Risks of Financialization and Price Increases in the Food System - Hunger

 

Fonte: Comciencia  (The long night of hunger)   

We are realizing that hunger and the abusive food price increases are the results of the financialization of large corporations, especially in the food system. With the expansion of agricultural commodity futures markets, agricultural products such as coffee, corn, soybeans, live cattle, and several others are traded on the Stock Exchanges, intensifying financialization in the food system with large investment funds, such as pension funds, hedge, and shares of private companies, in addition to other speculators.

There are several definitions of financialization, but one of them refers to the growth and importance of financial markets in global capitalism in recent years. Thus, financial actors express their motives to institutions operating in domestic and international market economies. With this, the power of corporations in large supply chains increases and the risks of financialization turn food and land into objects of speculation. Another definition is that of the sociologist Greta Krippner, who deals with the tendency to make profits in the economy through financial channels and not through productive activities.

These definitions opened the perspective for several areas of knowledge to start studying the phenomenon, such as political economy, geography, sociology, and anthropology, among others. In short, the risks of financialization studies are challenging the neutrality of money and critically analyzing the financial system.

While neoliberal trends in recent years have intensified the financialization of the food system, favoring large companies, micro, and small entrepreneurs have suffered from reduced aid almost all over the world. Even in developed countries (Canada, the United States, and Europe), which previously encouraged alternative agri-food models in response to the entrenched dominant model, aid to small local producers was reduced in the face of the neoliberal wave of globalization.

Even in these countries, small entrepreneurs who defend a sustainable model of food production still suffer today from the lending practices of traditional banking institutions, which favor large food industries, increasing the unsustainability of the food system. Small agricultural activities have been seen as a risky investment, as they are vulnerable to nature's unforeseen circumstances.

Therefore, the difficulties in accessing credit for small farmers have been harmful, as they cannot contribute in a more regenerative way to an alternative food system. Many social entrepreneurs struggle for access to the capital they need to start and grow their businesses.
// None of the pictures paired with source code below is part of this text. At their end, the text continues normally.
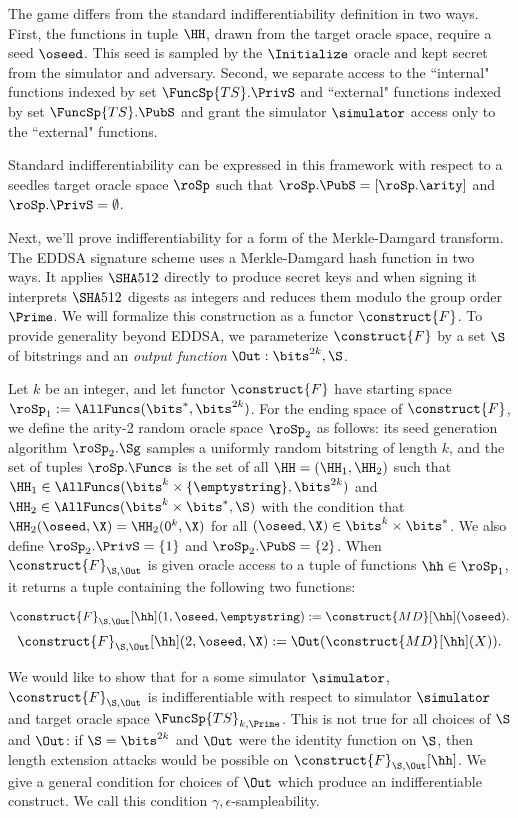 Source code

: The game differs from the standard indifferentiability definition in two ways. First, the functions in tuple $\HH$,  drawn from the target oracle space, require a seed $\oseed$. This seed is sampled by the $\Initialize$ oracle and kept secret from the simulator and adversary. Second, we separate access to the ``internal" functions indexed by set $\FuncSp{TS}.\PrivS$ and ``external" functions indexed by set $\FuncSp{TS}.\PubS$ and grant the simulator $\simulator$ access only to the ``external" functions.

Standard indifferentiability can be expressed in this framework with respect to a seedles target oracle space $\roSp$ such that $\roSp.\PubS = [\roSp.\arity]$ and $\roSp.\PrivS = \emptyset$. 

Next, we'll prove indifferentiability for a form of the Merkle-Damgard transform.
The EDDSA signature scheme uses a Merkle-Damgard hash function in two ways. 
It applies $\SHA512$ directly to produce secret keys and when signing it interprets $\SHA512$ digests as integers and reduces them modulo the group order $\Prime$.
We will formalize this construction as a functor $\construct{F}$. 
To provide generality beyond EDDSA, we parameterize $\construct{F}$ by a set $\S$ of bitstrings and an \textit{output function} $\Out: \bits^{2k}, \S$. 

Let $k$ be an integer, and let functor $\construct{F}$ have starting space  $\roSp_1 := \AllFuncs(\bits^*,\bits^{2k})$. For the ending space of $\construct{F}$, we define the arity-2 random oracle space $\roSp_2$ as follows: its seed generation algorithm $\roSp_2.\Sg$ samples a uniformly random bitstring of length $k$, and the set of tuples $\roSp.\Funcs$ is the set of all $\HH = (\HH_1, \HH_2)$ such that $\HH_1 \in \AllFuncs(\bits^k \times \{\emptystring\}, \bits^{2k})$ and $\HH_2 \in \AllFuncs(\bits^k \times \bits^*, \S)$ with the condition that $\HH_2(\oseed, \X) = \HH_2(0^k, \X)$ for all $(\oseed, \X) \in \bits^k \times \bits^*$. 
We also define $\roSp_2.\PrivS = \{1\}$ and $\roSp_2.\PubS = \{2\}$.
When $\construct{F}_{\S, \Out}$ is given oracle access to a tuple of functions $\hh \in \roSp_1$, it returns a tuple containing the following two functions:

\[\construct{F}_{\S,\Out}[\hh](1, \oseed,\emptystring) := \construct{MD}[\hh](\oseed).\]
\[\construct{F}_{\S,\Out}[\hh](2, \oseed,\X) := \Out(\construct{MD}[\hh](X)).\]

We would like to show that for a some simulator $\simulator$, $\construct{F}_{\S,\Out}$ is indifferentiable with respect to simulator $\simulator$ and target oracle space $\FuncSp{TS}_{k,\Prime}$.
This is not true for all choices of $\S$ and $\Out$: if $\S = \bits^{2k}$ and $\Out$ were the identity function on $\S$, then length extension attacks would be possible on $\construct{F}_{\S, \Out}[\hh]$.
We give a general condition for choices of $\Out$ which produce an indifferentiable construct. We call this condition $\gamma,\epsilon$-sampleability.

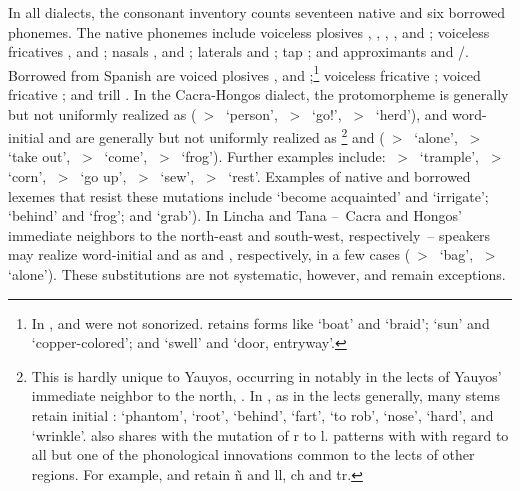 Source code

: {In all dialects, the consonant inventory counts seventeen native and six borrowed phonemes. The native phonemes include voiceless plosives , , , ,  and ; voiceless fricatives ,  and ; nasals ,  and ; laterals  and ; tap ; and approximants  and /. Borrowed from Spanish are voiced plosives ,  and ;\footnote{In \SYQ,   and  were not sonorized. \SYQ{} retains \PQ{} forms like  ‘boat’ and  ‘braid’;  ‘sun’ and  ‘copper-colored’; and  ‘swell’ and  ‘door, entryway’.} voiceless fricative ; voiced fricative ; and trill . In the Cacra-Hongos dialect, the protomorpheme  is generally but not uniformly realized as \textipa{[l]} (\textipa{*}~>~ ‘person’, \textipa{*}~>~ ‘go!’, \textipa{*}~>~ ‘herd’), and word-initial  and  are generally but not uniformly realized as \textipa{[h]}\footnote{This is hardly unique to Yauyos, occurring in notably in the lects of Yauyos’ immediate neighbor to the north, . In \CH, as in the \QB{} lects generally, many stems retain initial :  ‘phantom’,  ‘root’,  ‘behind’,  ‘fart’,  ‘to rob’,  ‘nose’,  ‘hard’, and  ‘wrinkle’. \CH{} also shares with  the mutation of r to l. \CH{} patterns with  with regard to all but one of the phonological innovations common to the lects of other \QB{} regions. For example, \CH{} and  retain ñ and ll, ch and tr.} and \textipa{[ʃ]} (\textipa{*}~>~ ‘alone’, \textipa{*}~>~ ‘take out’, \textipa{*}~>~ ‘come’, \textipa{*}~>~ ‘frog’). Further examples include: ~>~ ‘trample’, ~>~ ‘corn’, ~>~ ‘go up’, ~>~ ‘sew’, ~>~ ‘rest’. Examples of native and borrowed lexemes that resist these mutations include  ‘become acquainted’ and  ‘irrigate’;  ‘behind’ and  ‘frog’; and  ‘grab’). In Lincha and Tana --~Cacra and Hongos’ immediate neighbors to the north-east and south-west, respectively~-- speakers may realize word-initial  and  as \textipa{[l]} and \textipa{[h]}, respectively, in a few cases (\textipa{*}~>~ ‘bag’, \textipa{*}~>~ ‘alone’). These substitutions are not systematic, however, and remain exceptions.

}
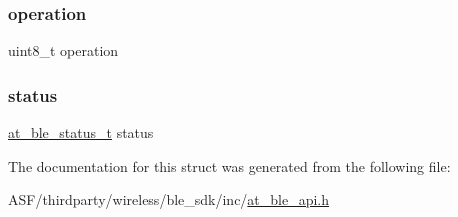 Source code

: \subsubsection{\texorpdfstring{operation}{operation}}
{\footnotesize\ttfamily uint8\+\_\+t operation}

\mbox{\label{structat__ble__gapc__cmp__evt__t_a0b48093fc2030779fc47e5216f8019e2}} 
\subsubsection{\texorpdfstring{status}{status}}
{\footnotesize\ttfamily \mbox{\hyperlink{group__error__codes__group_ga3b1db9b95feb157b3c188ca27fe76988}{at\+\_\+ble\+\_\+status\+\_\+t}} status}



The documentation for this struct was generated from the following file\+:\begin{DoxyCompactItemize}
\item 
A\+S\+F/thirdparty/wireless/ble\+\_\+sdk/inc/\mbox{\hyperlink{at__ble__api_8h}{at\+\_\+ble\+\_\+api.\+h}}\end{DoxyCompactItemize}
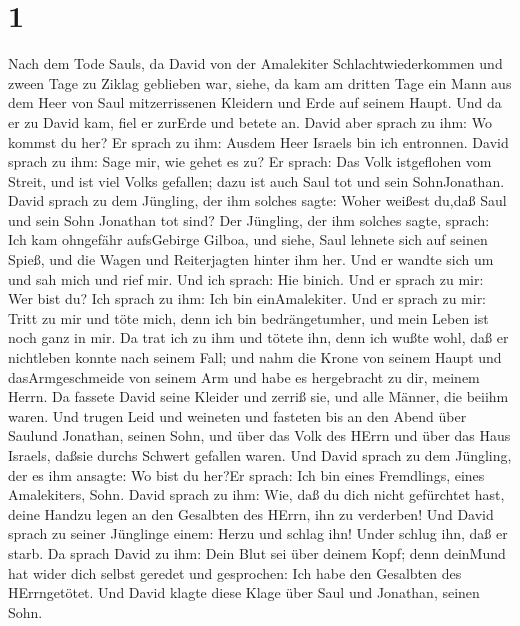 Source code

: \hypertarget{section}{%
\section{1}\label{section}}

 Nach dem Tode Sauls, da David von der Amalekiter
Schlachtwiederkommen und zween Tage zu Ziklag geblieben war,
 siehe, da kam am dritten Tage ein Mann aus dem Heer von
Saul mitzerrissenen Kleidern und Erde auf seinem Haupt. Und da er zu
David kam, fiel er zurErde und betete an.  David aber sprach
zu ihm: Wo kommst du her? Er sprach zu ihm: Ausdem Heer Israels bin ich
entronnen.  David sprach zu ihm: Sage mir, wie gehet es zu?
Er sprach: Das Volk istgeflohen vom Streit, und ist viel Volks gefallen;
dazu ist auch Saul tot und sein SohnJonathan.  David sprach
zu dem Jüngling, der ihm solches sagte: Woher weißest du,daß Saul und
sein Sohn Jonathan tot sind?  Der Jüngling, der ihm solches
sagte, sprach: Ich kam ohngefähr aufsGebirge Gilboa, und siehe, Saul
lehnete sich auf seinen Spieß, und die Wagen und Reiterjagten hinter ihm
her.  Und er wandte sich um und sah mich und rief mir. Und
ich sprach: Hie binich.  Und er sprach zu mir: Wer bist du?
Ich sprach zu ihm: Ich bin einAmalekiter.  Und er sprach zu
mir: Tritt zu mir und töte mich, denn ich bin bedrängetumher, und mein
Leben ist noch ganz in mir.  Da trat ich zu ihm und tötete
ihn, denn ich wußte wohl, daß er nichtleben konnte nach seinem Fall; und
nahm die Krone von seinem Haupt und dasArmgeschmeide von seinem Arm und
habe es hergebracht zu dir, meinem Herrn.  Da fassete David
seine Kleider und zerriß sie, und alle Männer, die beiihm waren.
 Und trugen Leid und weineten und fasteten bis an den Abend
über Saulund Jonathan, seinen Sohn, und über das Volk des HErrn und über
das Haus Israels, daßsie durchs Schwert gefallen waren. 
Und David sprach zu dem Jüngling, der es ihm ansagte: Wo bist du her?Er
sprach: Ich bin eines Fremdlings, eines Amalekiters, Sohn. 
David sprach zu ihm: Wie, daß du dich nicht gefürchtet hast, deine
Handzu legen an den Gesalbten des HErrn, ihn zu verderben! 
Und David sprach zu seiner Jünglinge einem: Herzu und schlag ihn! Under
schlug ihn, daß er starb.  Da sprach David zu ihm: Dein
Blut sei über deinem Kopf; denn deinMund hat wider dich selbst geredet
und gesprochen: Ich habe den Gesalbten des HErrngetötet. 
Und David klagte diese Klage über Saul und Jonathan, seinen Sohn.
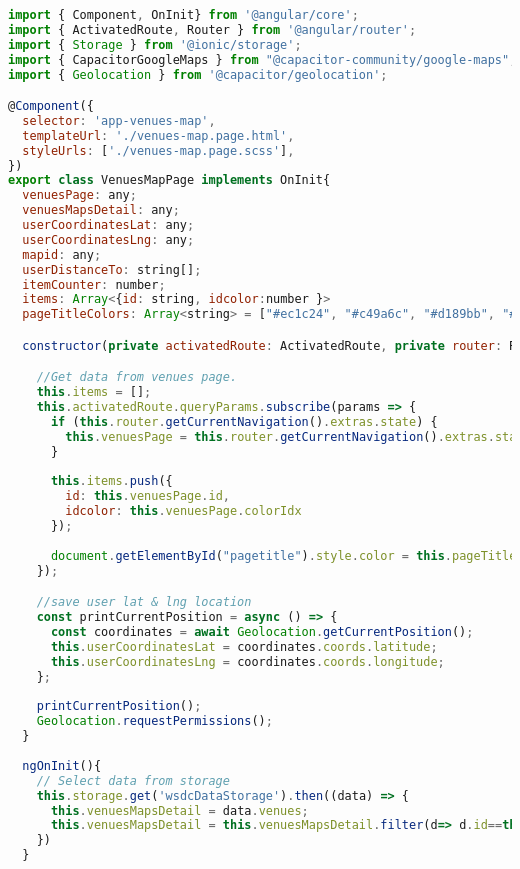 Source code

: \begin{lstlisting}[language=JavaScript, label={lst:venues-map.page.ts}, caption=venues-map.page.ts]
import { Component, OnInit} from '@angular/core';
import { ActivatedRoute, Router } from '@angular/router';
import { Storage } from '@ionic/storage';
import { CapacitorGoogleMaps } from "@capacitor-community/google-maps";
import { Geolocation } from '@capacitor/geolocation';

@Component({
  selector: 'app-venues-map',
  templateUrl: './venues-map.page.html',
  styleUrls: ['./venues-map.page.scss'],
})
export class VenuesMapPage implements OnInit{
  venuesPage: any;
  venuesMapsDetail: any;
  userCoordinatesLat: any;
  userCoordinatesLng: any;
  mapid: any;
  userDistanceTo: string[];
  itemCounter: number;
  items: Array<{id: string, idcolor:number }>
  pageTitleColors: Array<string> = ["#ec1c24", "#c49a6c", "#d189bb", "#4d113f"];

  constructor(private activatedRoute: ActivatedRoute, private router: Router,private storage: Storage) {

    //Get data from venues page.
    this.items = [];
    this.activatedRoute.queryParams.subscribe(params => {
      if (this.router.getCurrentNavigation().extras.state) {
        this.venuesPage = this.router.getCurrentNavigation().extras.state.venuesData;
      }
      
      this.items.push({
        id: this.venuesPage.id,
        idcolor: this.venuesPage.colorIdx
      });
      
      document.getElementById("pagetitle").style.color = this.pageTitleColors[this.items[0].idcolor-1];
    });

    //save user lat & lng location
    const printCurrentPosition = async () => {
      const coordinates = await Geolocation.getCurrentPosition();
      this.userCoordinatesLat = coordinates.coords.latitude;
      this.userCoordinatesLng = coordinates.coords.longitude;
    };
    
    printCurrentPosition();
    Geolocation.requestPermissions();
  }
  
  ngOnInit(){
    // Select data from storage
    this.storage.get('wsdcDataStorage').then((data) => {
      this.venuesMapsDetail = data.venues;
      this.venuesMapsDetail = this.venuesMapsDetail.filter(d=> d.id==this.items[0].id);
    })
  }


\end{lstlisting}
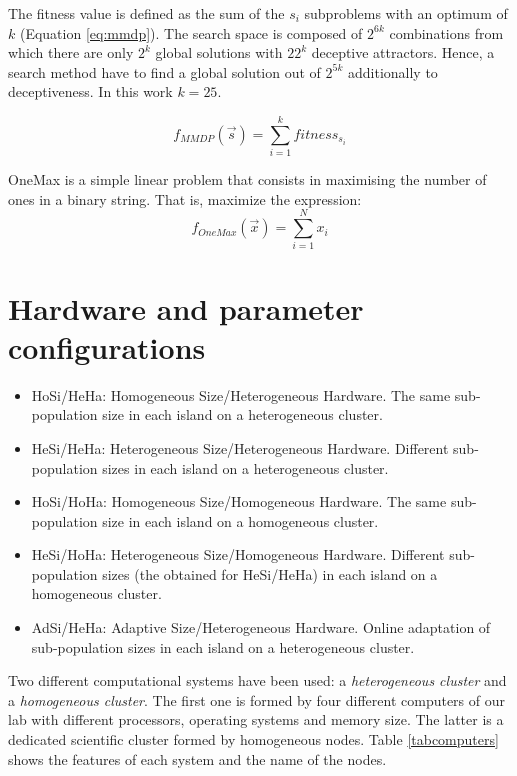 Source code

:The fitness value is defined as the sum of the $s_i$ subproblems with an optimum of $k$ (Equation \ref{eq:mmdp}).
The search space is composed of $2^{6k}$ combinations from which there
are only $2^k$ global solutions with $22^k$ deceptive
attractors. Hence, a search method have to find a global solution
out of $2^{5k}$ additionally to deceptiveness. In this work $k=25$. 

\begin{equation}\label{eq:mmdp}
f_{MMDP}(\vec s)= \sum_{i=1}^{k} fitness_{s_i}
\end{equation}

OneMax is a simple linear problem that consists in maximising the number of ones in a binary string. That is, maximize the expression:
\begin{equation}
f_{OneMax}(\vec{x}) = \sum_{i=1}^{N}{x_{i}}
\end{equation}

\section{Hardware and parameter configurations}

\begin{itemize}
\item HoSi/HeHa: Homogeneous Size/Heterogeneous Hardware. The same sub-population size in each island on a heterogeneous cluster.
\item HeSi/HeHa: Heterogeneous Size/Heterogeneous Hardware. Different sub-population sizes in each island on a heterogeneous cluster.
\item HoSi/HoHa: Homogeneous Size/Homogeneous Hardware. The same sub-population size in each island on a homogeneous cluster.
\item HeSi/HoHa: Heterogeneous Size/Homogeneous Hardware. Different sub-population sizes (the obtained for HeSi/HeHa) in each island on a homogeneous cluster.

\item AdSi/HeHa: Adaptive Size/Heterogeneous Hardware. Online adaptation of sub-population sizes in each island on a heterogeneous cluster.
\end{itemize}

Two different computational systems have been used: a {\em heterogeneous cluster} and a {\em homogeneous cluster}. The first one is formed by four different computers of our lab with different processors, operating systems and memory size. The latter is a dedicated scientific cluster formed by homogeneous nodes. Table \ref{tabcomputers} shows the features of each system and the name of the nodes.

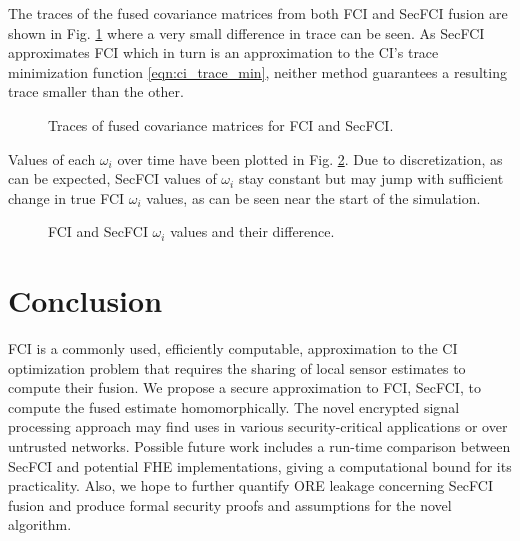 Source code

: \documentclass[letterpaper, 10 pt, conference]{ieeeconf}  %
\begin{document}
The traces of the fused covariance matrices from both FCI and SecFCI fusion are shown in Fig. \ref{fig:fci_secfci_trace} where a very small difference in trace can be seen. As SecFCI approximates FCI which in turn is an approximation to the CI's trace minimization function \eqref{eqn:ci_trace_min}, neither method guarantees a resulting trace smaller than the other.
\begin{figure}[tb]
   \vspace{-5pt}
   \begin{center}
      
   \end{center}
   \vspace{-10pt}
   \caption{Traces of fused covariance matrices for FCI and SecFCI.}
   \vspace{-\baselineskip}
   \label{fig:fci_secfci_trace}
\end{figure}
Values of each $\omega_i$ over time have been plotted in Fig. \ref{fig:fci_secfci_omegas}. Due to discretization, as can be expected, SecFCI values of $\omega_i$ stay constant but may jump with sufficient change in true FCI $\omega_i$ values, as can be seen near the start of the simulation.
\begin{figure}[tb]
   \vspace{-5pt}
   \begin{center}
      
   \end{center}
   \vspace{-10pt}
   \caption{FCI and SecFCI $\omega_i$ values and their difference.}
   \vspace{-\baselineskip}
   \label{fig:fci_secfci_omegas}
\end{figure}




\section{Conclusion} \label{sec:conclusion}
FCI is a commonly used, efficiently computable, approximation to the CI optimization problem that requires the sharing of local sensor estimates to compute their fusion. We propose a secure approximation to FCI, SecFCI, to compute the fused estimate homomorphically. The novel encrypted signal processing approach may find uses in various security-critical applications or over untrusted networks. Possible future work includes a run-time comparison between SecFCI and potential FHE implementations, giving a computational bound for its practicality. Also, we hope to further quantify ORE leakage concerning SecFCI fusion and produce formal security proofs and assumptions for the novel algorithm.



\end{document}
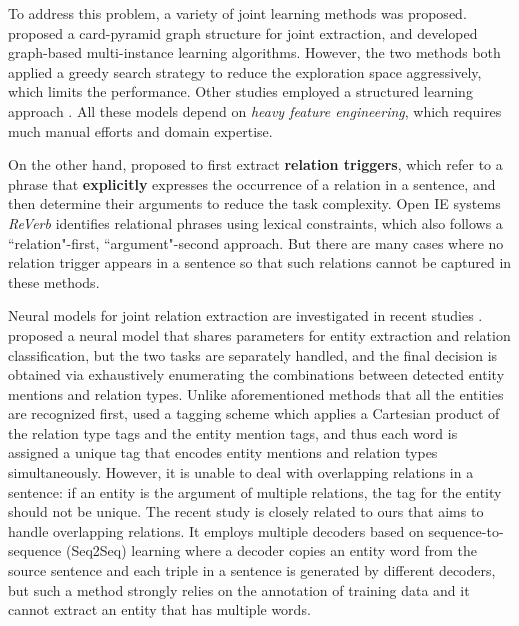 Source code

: \documentclass[letterpaper]{article} %
\theoremstyle{definition}
\begin{document}
To address this problem, a variety of joint learning methods was proposed. \citeauthor{kate2010joint}  proposed a card-pyramid graph structure for joint extraction, and \citeauthor{hoffmann2011knowledge}  developed graph-based multi-instance learning algorithms. However, the two methods both applied a greedy search strategy to reduce the exploration space aggressively, which limits the performance. Other studies employed a structured learning approach \cite{li2014incremental,miwa2014modeling}. All these models depend on \textit{heavy feature engineering}, which requires much manual efforts and domain expertise. %

On the other hand, \citeauthor{bjorne2011extracting}  proposed to first extract \textbf{relation triggers}, which refer to a phrase that \textbf{explicitly} expresses the occurrence of a relation in a sentence, and then determine their arguments to reduce the task complexity. Open IE systems \textit{ReVerb} \cite{fader2011identifying} identifies relational phrases using lexical constraints, which also follows a ``relation"-first, ``argument"-second approach. But there are many cases where no relation trigger appears in a sentence so that such relations cannot be captured in these methods. 

Neural models for joint relation extraction are investigated in recent studies \cite{katiyar2016investigating,zhang2017end}. \citeauthor{miwa2016end}  proposed a neural model that shares parameters for entity extraction and relation classification, but the two tasks are separately handled, and the final decision is obtained via exhaustively enumerating the combinations between detected entity mentions and relation types. Unlike aforementioned methods that all the entities are recognized first, \citeauthor{zheng2017joint}  used a tagging scheme which applies a Cartesian product of the relation type tags and the entity mention tags, and thus each word is assigned a unique tag that encodes entity mentions and relation types simultaneously. However, it is unable to deal with overlapping relations in a sentence: if an entity is the argument of multiple relations, the tag for the entity should not be unique.  
The recent study \cite{zeng2018extracting} is closely related to ours that aims to handle overlapping relations. It employs multiple decoders based on sequence-to-sequence (Seq2Seq) learning where a decoder copies an entity word from the source sentence and each triple in a sentence is generated by different decoders, but such a method strongly relies on the annotation of training data and it cannot extract an entity that has multiple words.
\end{document}
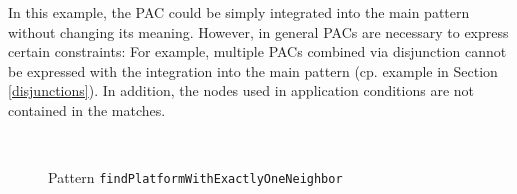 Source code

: In this example, the PAC could be simply integrated into the main pattern without changing its meaning.
However, in general PACs are necessary to express certain constraints:
For example, multiple PACs combined via disjunction cannot be expressed with the integration into the main pattern (cp. example in Section \ref{disjunctions}).
In addition, the nodes used in application conditions are not contained in the matches.

\begin{figure}[h!]
	\centering
	 \\
	\caption{Pattern \texttt{findPlatformWithExactlyOneNeighbor}}
	\label{fig:pattern-findPlatformWithExactlyOneNeighbor}
\end{figure}

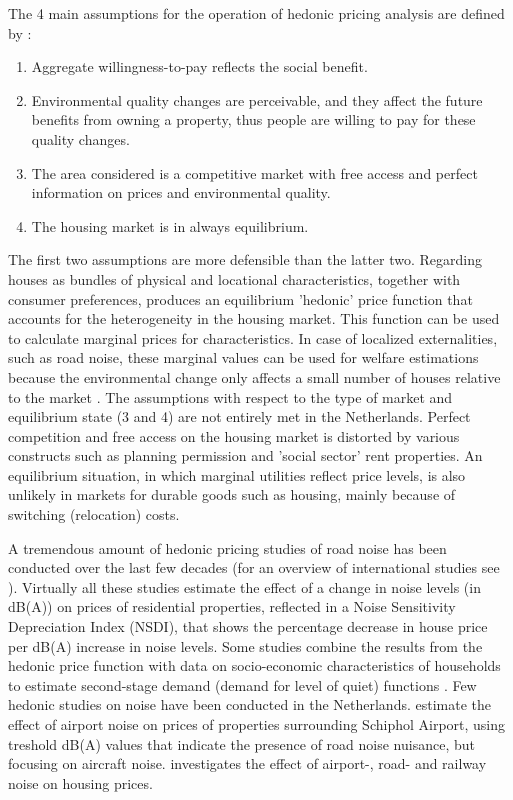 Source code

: \documentclass[12pt]{scrartcl}
\begin{document}
		The 4 main assumptions for the operation of hedonic pricing analysis are defined by \cite{Bateman1993}:
		\begin{enumerate}
			\item Aggregate willingness-to-pay reflects the social benefit.
			\item Environmental quality changes are perceivable, and they affect the future benefits from owning a property, thus people are willing to pay for these quality changes.
			\item The area considered is a competitive market with free access and perfect information on prices and environmental quality.
			\item The housing market is in always equilibrium.
		\end{enumerate}
		
		The first two assumptions are more defensible than the latter two. Regarding houses as bundles of physical and locational characteristics, together with consumer preferences, produces an equilibrium 'hedonic' price function that accounts for the heterogeneity in the housing market. This function can be used to calculate marginal prices for characteristics. In case of localized externalities, such as road noise, these marginal values can be used for welfare estimations because the environmental change only affects a small number of houses relative to the market \citep{Nelson2008}. The assumptions with respect to the type of market and equilibrium state (3 and 4) are not entirely met in the Netherlands. Perfect competition and free access on the housing market is distorted by various constructs such as planning permission and 'social sector' rent properties. An equilibrium situation, in which marginal utilities reflect price levels, is also unlikely in markets for durable goods such as housing, mainly because of switching (relocation) costs. 
	
		A tremendous amount of hedonic pricing studies of road noise has been conducted over the last few decades (for an overview of international studies see \cite{Bateman2001,Navrud2011}). Virtually all these studies estimate the effect of a change in noise levels (in dB(A)) on prices of residential properties, reflected in a Noise Sensitivity Depreciation Index (NSDI), that shows the percentage decrease in house price per dB(A) increase in noise levels. Some studies combine the results from the hedonic price function with data on socio-economic characteristics of households to estimate second-stage demand (demand for level of quiet) functions \citep{Swardh2012,Day2007}. Few hedonic studies on noise have been conducted in the Netherlands. \cite{Dekkers2009} estimate the effect of airport noise on prices of properties surrounding Schiphol Airport, using treshold dB(A) values that indicate the presence of road noise nuisance, but focusing on aircraft noise. \cite{Theebe2004} investigates the effect of airport-, road- and railway noise on housing prices. 
\end{document}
Therefore, we can argue that the lack of access to capital by such innovative entrepreneurs weakens the transition to a more sustainable food system.

In this case, the income or profit of family farmers (if they are profitable at all) derives from the sweat they shed. They are the ones who bring food from the field to the fork. The risks of Financialization, in turn, has contributed to a profound reconfiguration of the food industry order, from production to consumption, increasing inequalities, making food systems vulnerable, and disregarding the defense of sustainable food systems. Therefore, the results of the increasing control of the food system by large corporations jeopardize the survival of micro and small producers, environmental quality, food safety, and consumer sovereignty.

Now, Covid-19 is being used as a scapegoat for corporations that dominate the food market to set abusive price increases as they wish. As the President of the US Federal Reserve said in a US Senate committee: they raise prices because they can. Well, if they can, they do what they want.

For the White House, corporations are showing the highest profit margins in 60 years. For the 100 largest companies in the country, the profit margin is 50% higher compared to 2019. In turn, the net profit margins of the main meat producers such as JBS, Tyson Foods, Marfrig, and Seaboard, are above 300%. The Biden Administration and other politicians, including Senator Elizabeth Warren, are calling this a crime.

It is such a crime that the US Department of Justice has already put several executives behind bars for setting abusive price increases and indicted several others. According to Time Magazine, several corporations, including JBS, are paying millions to solve other cases. If the power of these corporations can make inflation worse than it is, what should be done?

In Brazil, in the current government, it seems that nothing, but the United States Congress has just passed the so-called “PRO Act”, which tries to regulate the actions of these corporations, not only demanding that the well-being of their workers be above their abusive profits but strengthening the unions and the workers' voice in the decisions of these companies.

Countries like Mexico, Egypt, and Bangladesh are already demonstrating against the abusive food price increases, showing that the great food crisis, leading to hunger, is the result of large investments benefiting large corporations. The battle against hunger in Brazil has always benefited large companies. In the current militarized and Centrão-dominated government, we are on the way to hunger, waiting for some presidential candidate to present a plan for a food system, different from today's poverty plan.